Sunday, February 16, 2020

Inam Hussain Mullick writes

"at night I roam with Jibanananda"

at night
I roam with Jibanananda

(my feline malaise)

touching the fabric of a melancholy tune

I catapult a word
to its destiny

my heart
is an Eskimo

I need an audience
for my madness

all we have is this operatic winter night. 
 The most widely used portrait of Jibanananda Das (date unknown)

1 comment:

  1. Jībanānanda Das was a 20th-century poet, novelist, and essayist from what eventually became Bangladesh. Popularly called "Rupashi Banglar Kabi" (Poet of Beautiful Bengal), he is the most read Bengali poet after Rabindranath Tagore and Nazrul Islam. He published his 1st poem anaonymously (as "Sri," an honorific)in 1919, the year he graduated from college. Though a prolific writer he published little (only 7 volumes, containing 162 poems, during his lifetime), but left behind 21 unpublished novels and 108 short stories, as well as 107 other poems. He taught at many colleges but never achieved tenure. Though he became one of his generation's most admired poets in his last years, in 1954 he apparently killed himself at 55 by allowing himself to be struck by a tramcar in Kolkata. Allen Ginsburg noted: "One poet now dead, killed near his fiftieth year ... did introduce what for India would be "the modern spirit" – bitterness, self-doubt, sex, street diction, personal confession, frankness, Calcutta beggars etc – into Bengali letters."

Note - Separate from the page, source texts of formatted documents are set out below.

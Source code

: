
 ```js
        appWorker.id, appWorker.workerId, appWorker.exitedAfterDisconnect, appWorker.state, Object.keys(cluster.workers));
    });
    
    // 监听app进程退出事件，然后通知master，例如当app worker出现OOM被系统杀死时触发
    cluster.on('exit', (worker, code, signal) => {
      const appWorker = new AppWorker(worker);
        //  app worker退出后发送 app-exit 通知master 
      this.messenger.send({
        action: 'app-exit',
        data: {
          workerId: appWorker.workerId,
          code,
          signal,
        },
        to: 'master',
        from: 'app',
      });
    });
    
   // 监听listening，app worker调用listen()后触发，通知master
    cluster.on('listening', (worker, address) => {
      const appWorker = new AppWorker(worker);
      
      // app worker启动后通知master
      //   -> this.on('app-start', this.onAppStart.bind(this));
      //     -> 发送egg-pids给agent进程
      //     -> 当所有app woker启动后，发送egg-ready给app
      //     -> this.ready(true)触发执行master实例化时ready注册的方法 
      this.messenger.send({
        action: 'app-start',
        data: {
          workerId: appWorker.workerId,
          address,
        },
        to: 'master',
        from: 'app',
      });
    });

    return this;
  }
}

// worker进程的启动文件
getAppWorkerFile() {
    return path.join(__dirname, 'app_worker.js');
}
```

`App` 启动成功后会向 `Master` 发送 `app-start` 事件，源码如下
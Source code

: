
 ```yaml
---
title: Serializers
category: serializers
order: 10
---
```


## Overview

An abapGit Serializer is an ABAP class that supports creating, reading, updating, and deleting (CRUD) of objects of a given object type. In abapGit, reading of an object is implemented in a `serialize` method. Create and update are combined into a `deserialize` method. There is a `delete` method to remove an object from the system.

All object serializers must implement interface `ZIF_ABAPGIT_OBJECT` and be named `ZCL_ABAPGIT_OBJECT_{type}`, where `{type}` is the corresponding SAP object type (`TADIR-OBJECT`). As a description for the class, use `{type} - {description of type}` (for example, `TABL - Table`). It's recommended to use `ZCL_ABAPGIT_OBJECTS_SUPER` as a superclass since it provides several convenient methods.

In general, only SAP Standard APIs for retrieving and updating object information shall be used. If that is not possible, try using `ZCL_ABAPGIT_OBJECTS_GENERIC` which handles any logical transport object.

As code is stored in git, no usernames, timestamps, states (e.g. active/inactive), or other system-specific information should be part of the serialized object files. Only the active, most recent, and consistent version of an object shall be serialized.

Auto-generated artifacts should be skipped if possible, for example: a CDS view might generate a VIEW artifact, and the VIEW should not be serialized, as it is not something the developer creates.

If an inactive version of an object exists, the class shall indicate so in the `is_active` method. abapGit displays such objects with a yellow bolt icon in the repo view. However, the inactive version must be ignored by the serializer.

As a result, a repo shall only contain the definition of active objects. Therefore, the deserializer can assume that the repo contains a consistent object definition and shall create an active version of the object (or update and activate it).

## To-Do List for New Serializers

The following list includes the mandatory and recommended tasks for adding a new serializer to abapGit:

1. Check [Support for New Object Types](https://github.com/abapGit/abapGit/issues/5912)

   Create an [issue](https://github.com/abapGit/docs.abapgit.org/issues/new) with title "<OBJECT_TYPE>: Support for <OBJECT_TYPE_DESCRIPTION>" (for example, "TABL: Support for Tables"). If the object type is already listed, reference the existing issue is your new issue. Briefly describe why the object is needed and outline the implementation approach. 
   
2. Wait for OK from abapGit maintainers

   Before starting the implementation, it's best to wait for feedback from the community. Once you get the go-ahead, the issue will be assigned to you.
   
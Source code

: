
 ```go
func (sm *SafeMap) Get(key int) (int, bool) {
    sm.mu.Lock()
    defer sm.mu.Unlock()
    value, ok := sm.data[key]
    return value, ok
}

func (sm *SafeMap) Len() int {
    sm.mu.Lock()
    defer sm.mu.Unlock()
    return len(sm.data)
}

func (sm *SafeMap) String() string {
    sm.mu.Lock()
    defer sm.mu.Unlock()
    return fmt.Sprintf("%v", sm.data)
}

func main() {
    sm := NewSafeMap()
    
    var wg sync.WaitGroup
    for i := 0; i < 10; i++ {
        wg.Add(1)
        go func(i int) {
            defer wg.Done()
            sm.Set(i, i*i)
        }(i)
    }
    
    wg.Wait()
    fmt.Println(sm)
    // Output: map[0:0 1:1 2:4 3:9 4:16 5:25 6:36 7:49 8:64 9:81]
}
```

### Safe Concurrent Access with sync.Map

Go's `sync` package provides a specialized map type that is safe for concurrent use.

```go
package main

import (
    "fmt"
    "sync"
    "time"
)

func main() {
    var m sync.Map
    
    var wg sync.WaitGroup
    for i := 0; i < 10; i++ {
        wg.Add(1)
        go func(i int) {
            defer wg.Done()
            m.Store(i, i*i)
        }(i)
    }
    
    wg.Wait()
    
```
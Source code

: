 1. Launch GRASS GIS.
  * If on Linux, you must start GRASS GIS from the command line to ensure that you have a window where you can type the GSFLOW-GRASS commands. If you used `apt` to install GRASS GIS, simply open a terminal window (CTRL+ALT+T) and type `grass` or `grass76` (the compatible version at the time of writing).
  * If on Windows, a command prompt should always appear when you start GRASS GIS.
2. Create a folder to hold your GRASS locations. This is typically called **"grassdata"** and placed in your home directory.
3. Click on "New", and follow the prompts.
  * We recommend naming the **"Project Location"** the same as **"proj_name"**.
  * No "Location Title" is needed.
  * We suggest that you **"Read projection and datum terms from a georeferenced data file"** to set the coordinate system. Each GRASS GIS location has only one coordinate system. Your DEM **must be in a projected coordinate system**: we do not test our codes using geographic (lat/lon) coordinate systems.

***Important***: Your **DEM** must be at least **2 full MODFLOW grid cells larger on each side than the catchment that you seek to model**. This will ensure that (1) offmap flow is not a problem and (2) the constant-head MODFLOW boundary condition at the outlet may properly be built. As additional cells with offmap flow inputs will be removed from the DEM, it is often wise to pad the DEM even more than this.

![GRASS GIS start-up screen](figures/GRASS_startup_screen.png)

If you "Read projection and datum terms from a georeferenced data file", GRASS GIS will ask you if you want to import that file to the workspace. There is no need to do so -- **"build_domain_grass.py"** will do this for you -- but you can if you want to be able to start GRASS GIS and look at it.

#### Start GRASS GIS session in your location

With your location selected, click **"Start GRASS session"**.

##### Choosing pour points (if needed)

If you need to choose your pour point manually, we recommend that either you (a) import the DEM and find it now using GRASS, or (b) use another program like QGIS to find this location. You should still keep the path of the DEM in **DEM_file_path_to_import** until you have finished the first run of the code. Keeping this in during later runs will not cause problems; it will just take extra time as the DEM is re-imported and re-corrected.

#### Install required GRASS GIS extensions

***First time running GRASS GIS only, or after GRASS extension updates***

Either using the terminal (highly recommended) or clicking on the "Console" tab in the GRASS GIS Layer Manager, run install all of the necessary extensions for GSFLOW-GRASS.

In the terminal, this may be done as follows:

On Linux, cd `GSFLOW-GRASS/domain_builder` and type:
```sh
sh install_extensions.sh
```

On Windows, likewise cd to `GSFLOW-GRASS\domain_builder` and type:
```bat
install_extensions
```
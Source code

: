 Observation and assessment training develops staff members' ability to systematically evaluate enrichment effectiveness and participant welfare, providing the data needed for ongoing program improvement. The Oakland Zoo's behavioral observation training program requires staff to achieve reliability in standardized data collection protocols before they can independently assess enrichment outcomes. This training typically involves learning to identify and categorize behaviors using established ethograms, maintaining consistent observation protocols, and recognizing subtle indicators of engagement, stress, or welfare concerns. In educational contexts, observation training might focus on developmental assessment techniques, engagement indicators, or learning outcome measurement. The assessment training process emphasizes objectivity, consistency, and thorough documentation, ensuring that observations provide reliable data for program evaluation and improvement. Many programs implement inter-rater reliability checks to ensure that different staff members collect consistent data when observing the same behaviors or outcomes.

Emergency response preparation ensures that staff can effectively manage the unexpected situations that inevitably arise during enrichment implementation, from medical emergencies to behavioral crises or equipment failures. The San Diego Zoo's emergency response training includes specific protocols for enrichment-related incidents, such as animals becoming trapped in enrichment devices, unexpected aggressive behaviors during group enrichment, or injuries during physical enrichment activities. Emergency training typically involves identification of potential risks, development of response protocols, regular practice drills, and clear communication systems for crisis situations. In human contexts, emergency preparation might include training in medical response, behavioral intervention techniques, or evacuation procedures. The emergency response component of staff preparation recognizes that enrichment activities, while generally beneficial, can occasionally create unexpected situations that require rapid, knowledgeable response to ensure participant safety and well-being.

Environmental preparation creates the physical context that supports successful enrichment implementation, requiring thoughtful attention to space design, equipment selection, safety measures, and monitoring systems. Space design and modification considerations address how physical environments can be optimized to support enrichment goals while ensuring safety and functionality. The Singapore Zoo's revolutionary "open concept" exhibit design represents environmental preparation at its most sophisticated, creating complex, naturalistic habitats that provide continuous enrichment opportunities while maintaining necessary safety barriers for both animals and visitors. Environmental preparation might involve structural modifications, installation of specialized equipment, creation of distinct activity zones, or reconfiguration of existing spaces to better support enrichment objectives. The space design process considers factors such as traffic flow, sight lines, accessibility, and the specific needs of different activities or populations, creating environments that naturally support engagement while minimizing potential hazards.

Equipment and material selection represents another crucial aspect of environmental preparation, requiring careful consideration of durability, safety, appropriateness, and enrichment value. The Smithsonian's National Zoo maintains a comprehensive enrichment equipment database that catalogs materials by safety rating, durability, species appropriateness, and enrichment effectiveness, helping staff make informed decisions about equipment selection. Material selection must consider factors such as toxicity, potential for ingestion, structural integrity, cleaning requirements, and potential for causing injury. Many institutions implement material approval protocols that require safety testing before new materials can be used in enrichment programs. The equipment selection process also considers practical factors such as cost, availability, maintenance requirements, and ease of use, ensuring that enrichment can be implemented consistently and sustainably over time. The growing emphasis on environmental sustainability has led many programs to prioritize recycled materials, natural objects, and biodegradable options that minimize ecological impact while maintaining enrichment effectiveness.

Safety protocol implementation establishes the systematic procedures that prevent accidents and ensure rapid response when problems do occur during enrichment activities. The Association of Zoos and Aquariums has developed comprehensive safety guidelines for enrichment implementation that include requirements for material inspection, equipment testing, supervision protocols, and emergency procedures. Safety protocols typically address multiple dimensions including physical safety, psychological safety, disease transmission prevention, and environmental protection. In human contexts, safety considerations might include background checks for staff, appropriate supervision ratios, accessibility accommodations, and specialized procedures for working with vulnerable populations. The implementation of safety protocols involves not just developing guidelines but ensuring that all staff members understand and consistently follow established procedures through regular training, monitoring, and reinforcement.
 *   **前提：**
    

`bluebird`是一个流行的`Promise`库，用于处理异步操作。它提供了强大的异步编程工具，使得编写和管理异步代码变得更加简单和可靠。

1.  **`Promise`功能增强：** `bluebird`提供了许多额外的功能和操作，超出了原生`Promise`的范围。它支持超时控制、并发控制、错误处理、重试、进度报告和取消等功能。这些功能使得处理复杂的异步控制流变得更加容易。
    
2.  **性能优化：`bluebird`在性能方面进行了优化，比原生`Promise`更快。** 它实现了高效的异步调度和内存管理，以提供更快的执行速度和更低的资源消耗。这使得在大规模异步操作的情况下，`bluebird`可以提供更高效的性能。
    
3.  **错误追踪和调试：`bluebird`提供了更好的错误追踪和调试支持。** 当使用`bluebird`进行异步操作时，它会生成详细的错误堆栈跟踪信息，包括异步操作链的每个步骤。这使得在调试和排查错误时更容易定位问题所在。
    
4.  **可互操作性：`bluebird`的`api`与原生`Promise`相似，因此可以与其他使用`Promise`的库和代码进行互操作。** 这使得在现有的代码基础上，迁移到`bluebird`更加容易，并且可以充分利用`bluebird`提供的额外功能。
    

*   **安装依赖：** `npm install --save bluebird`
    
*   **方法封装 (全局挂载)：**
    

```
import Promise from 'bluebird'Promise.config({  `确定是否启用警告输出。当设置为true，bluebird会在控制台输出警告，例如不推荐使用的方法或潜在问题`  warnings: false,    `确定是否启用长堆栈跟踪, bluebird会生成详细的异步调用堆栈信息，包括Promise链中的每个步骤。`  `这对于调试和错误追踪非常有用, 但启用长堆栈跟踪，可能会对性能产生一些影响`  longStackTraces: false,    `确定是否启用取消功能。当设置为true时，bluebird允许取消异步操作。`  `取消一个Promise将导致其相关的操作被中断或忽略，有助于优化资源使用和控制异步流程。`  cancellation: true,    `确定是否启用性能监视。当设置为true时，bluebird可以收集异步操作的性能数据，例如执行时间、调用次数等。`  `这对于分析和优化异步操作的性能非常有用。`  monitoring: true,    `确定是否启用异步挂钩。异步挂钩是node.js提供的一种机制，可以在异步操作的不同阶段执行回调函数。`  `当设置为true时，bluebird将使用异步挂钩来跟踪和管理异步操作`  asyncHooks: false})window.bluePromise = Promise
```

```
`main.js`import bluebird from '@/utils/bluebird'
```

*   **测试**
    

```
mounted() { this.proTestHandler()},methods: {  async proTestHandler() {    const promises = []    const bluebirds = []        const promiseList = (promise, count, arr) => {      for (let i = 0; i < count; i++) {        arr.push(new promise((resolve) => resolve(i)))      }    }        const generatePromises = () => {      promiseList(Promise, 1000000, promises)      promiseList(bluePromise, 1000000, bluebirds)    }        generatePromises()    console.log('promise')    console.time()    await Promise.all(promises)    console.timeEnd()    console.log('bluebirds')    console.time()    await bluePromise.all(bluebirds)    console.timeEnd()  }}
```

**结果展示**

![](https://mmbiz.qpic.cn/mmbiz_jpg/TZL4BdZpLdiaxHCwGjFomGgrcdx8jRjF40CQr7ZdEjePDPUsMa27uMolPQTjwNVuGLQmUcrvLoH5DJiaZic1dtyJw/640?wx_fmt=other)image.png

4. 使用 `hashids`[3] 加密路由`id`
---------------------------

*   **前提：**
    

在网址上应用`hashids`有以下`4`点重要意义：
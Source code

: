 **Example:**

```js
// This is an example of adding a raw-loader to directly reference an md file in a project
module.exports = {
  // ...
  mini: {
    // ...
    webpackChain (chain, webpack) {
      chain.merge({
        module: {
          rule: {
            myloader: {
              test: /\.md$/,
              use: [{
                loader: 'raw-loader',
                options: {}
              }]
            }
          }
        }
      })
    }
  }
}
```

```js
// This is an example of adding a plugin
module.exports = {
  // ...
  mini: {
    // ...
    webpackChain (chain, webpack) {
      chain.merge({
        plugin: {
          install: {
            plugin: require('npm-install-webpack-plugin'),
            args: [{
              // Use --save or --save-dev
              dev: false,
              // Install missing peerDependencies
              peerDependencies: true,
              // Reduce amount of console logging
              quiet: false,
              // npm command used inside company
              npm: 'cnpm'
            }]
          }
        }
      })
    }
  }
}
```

    Here is Faizul Latif Chowdhury's translation of the poet's "Along the Tram Line":

    I walk along the tram line: night now deep
    I hear the teasing of some life of the past:
    "You are like a broken tram -—
    there is no depot, you don’t need wage
    Alas, when has this occurred!"
    That old life sinks behind
    The star in the sky, in darkness.

    Which way to go? The quiet city has not answer.
    She is just spread over,
    Like the God of the believer.

    I bury my face in her lap -— I want to
    believe, I wish
    If my soul could walk away leaving
    Aside the city avenues.

    Light from the gas lamps beacons
    At the entrance of the saddened lanes
    They resonate with Sankha’s wailing cries
    I know them -— like me they also know everything
    That’s why so much dark, tired, cold
    All these lanes.

    Yet they do not move -- lost in
    slumber, behind the stars
    they take a break.
    Who else will offer a recess?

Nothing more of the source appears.